Zulip Chat Archive

Stream: general

Topic: AITP


Johan Commelin (Oct 02 2018 at 14:25):

Here is a conference on AI and Theorem Proving: http://aitp-conference.org/2019/
The co-chair, Josef Urban, just told me that his ML system can now prove about 50% of Mizar's library.

Johan Commelin (Oct 02 2018 at 14:25):

I really wish that we could interface with that system, and have it write 50% of our proofs for us.

Patrick Massot (Oct 02 2018 at 14:33):

Asking google about Josef Urban doesn't immediately leads to what I was looking for...

Johan Commelin (Oct 02 2018 at 14:34):

@Scott Morrison @Keeley Hoek I think this might be really interesting for you. If you want I can put you in touch with Josef.

Johan Commelin (Oct 02 2018 at 14:34):

@Patrick Massot http://cs.ru.nl/~urban/

Patrick Massot (Oct 02 2018 at 14:35):

I found it eventually, although google thinks this is less interesting that marathon runner having clothing issues

Scott Morrison (Oct 02 2018 at 21:54):

I may try to go. I met Josef at Dagstuhl.

Jeremy Avigad (Apr 14 2019 at 21:50):

@Kevin Buzzard mentioned AITP. I'd be curious to hear his or anyone's take on the highlights of the meeting.

Kevin Buzzard (Apr 14 2019 at 21:56):

It was mostly people using ATPs not ITPs. TPTP got mentioned a lot more than Coq or Lean. Isabelle got more of a look-in. A lot of the slides for the talks are now available online. I was permanently confused by the people who were producing data of the following form: "We took a dataset of lots of theorems, trained our AI on 70% of them and then saw how it did on the rest; it solved 56% of them". And I would say "yeah but which ones? Did it solve any hard ones? Did it solve precisely all the ones which had two line proofs? What about all the theorems in the test data which were trivial corollaries of the stuff in the training data? Which statements did your deep learning neural net or whatever it is actually _solve_?" but they didn't think that way -- for them the theorems are just a database. I don't think they have favourite theorems :-)

Some people from google were writing a system-agnostic theorem prover; one of them told me that computers would be better than humans at maths within 10 years. Not everyone believed this. But the argument for it is apparently "look at computer vision -- everyone said it was completely impossible 20 years ago but now we have self-driving cars".

Reid Barton (Apr 14 2019 at 22:16):

I have heard similar claims from AI people and I'm not sure whether to assign more weight to the fact that they know more about AI than I do or the fact that I know more about math than they do.

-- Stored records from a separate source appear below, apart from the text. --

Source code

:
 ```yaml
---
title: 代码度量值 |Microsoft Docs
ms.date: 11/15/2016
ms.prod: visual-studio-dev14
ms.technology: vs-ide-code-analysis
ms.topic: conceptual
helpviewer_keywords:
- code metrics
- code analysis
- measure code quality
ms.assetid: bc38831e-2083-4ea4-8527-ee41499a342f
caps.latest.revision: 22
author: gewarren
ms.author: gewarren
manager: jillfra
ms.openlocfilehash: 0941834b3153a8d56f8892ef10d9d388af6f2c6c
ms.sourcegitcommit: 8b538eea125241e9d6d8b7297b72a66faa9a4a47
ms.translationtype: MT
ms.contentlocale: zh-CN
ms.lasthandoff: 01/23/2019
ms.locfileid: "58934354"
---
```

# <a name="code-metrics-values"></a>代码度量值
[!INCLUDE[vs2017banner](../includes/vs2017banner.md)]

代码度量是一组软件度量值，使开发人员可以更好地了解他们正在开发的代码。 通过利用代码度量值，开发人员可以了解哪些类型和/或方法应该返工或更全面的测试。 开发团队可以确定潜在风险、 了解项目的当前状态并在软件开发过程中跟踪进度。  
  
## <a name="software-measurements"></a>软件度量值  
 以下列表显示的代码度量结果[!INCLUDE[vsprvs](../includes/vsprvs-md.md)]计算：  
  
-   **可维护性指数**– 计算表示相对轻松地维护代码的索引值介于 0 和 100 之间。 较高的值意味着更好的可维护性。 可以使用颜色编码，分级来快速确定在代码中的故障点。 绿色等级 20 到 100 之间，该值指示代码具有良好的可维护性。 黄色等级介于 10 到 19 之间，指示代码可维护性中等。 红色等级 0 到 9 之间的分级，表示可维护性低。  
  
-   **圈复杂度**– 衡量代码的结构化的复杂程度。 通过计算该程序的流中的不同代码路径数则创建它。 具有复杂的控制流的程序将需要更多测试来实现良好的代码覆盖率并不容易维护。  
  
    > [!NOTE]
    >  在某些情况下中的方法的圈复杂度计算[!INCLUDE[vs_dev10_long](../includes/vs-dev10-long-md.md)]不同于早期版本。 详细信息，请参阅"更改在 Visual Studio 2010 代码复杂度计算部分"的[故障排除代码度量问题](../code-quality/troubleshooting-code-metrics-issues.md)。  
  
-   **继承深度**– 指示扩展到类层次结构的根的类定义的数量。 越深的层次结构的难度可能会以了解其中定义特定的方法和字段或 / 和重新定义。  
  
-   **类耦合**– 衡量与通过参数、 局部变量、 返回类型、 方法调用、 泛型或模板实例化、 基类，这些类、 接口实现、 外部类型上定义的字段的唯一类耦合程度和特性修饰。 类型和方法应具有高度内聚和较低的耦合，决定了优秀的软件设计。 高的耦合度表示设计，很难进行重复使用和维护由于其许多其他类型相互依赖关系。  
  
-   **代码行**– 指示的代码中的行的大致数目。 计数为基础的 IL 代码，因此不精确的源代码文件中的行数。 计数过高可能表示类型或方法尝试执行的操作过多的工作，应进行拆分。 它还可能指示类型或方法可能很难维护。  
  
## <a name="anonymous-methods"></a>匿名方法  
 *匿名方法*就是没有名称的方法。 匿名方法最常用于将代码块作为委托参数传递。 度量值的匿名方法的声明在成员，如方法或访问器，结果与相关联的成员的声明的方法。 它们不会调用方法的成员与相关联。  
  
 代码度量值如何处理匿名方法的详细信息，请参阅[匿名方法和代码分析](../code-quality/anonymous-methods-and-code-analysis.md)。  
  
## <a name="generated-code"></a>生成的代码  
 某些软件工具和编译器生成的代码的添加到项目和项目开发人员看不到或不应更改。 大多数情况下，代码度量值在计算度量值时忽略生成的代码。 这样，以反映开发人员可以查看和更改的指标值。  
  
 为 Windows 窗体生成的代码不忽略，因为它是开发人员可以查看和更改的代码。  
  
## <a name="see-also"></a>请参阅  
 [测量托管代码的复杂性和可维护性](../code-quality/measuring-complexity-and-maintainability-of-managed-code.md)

Kevin Buzzard (Apr 14 2019 at 22:19):

I have heard similar claims from AI people and I'm not sure whether to assign more weight to the fact that they know more about AI than I do or the fact that I know more about math than they do.

Yes, these were pretty much my feelings too.

Kevin Buzzard (Apr 14 2019 at 22:34):

The google people put up a website for their work at https://sites.google.com/view/holist/home . It was Christian Szegedy, one of the authors of the paper, who said to me that computers will be better than humans within 10 years. He has a PhD in some discrete maths area.

Kevin Buzzard (Apr 14 2019 at 22:36):

I asked them about whether they could use Lean -- they looked at it 2 years ago but I told them that a lot had changed since then. They said their methods should be applicable to any theorem prover.

Jeremy Avigad (Apr 14 2019 at 22:45):

Thanks for the summary. I agree that the progress to date seems fairly limited, and mathematics seems to have a very different character from domains where ML has been successful. But I also wonder whether I am missing something. That's why I was curious to hear about the meeting.

By the way, Szegedy is co-author on a number of papers that are highly cited. (https://scholar.google.com/citations?user=3QeF7mAAAAAJ&hl=en.) It is amazing to me that a paper that is only four years old can have more than 12,000 citations.

Chris Hughes (Apr 14 2019 at 22:50):

Even if it doesn't prove the Riemann hypothesis, it might become better at filling in the easy bits than humans, and make formal proof realistic for research maths.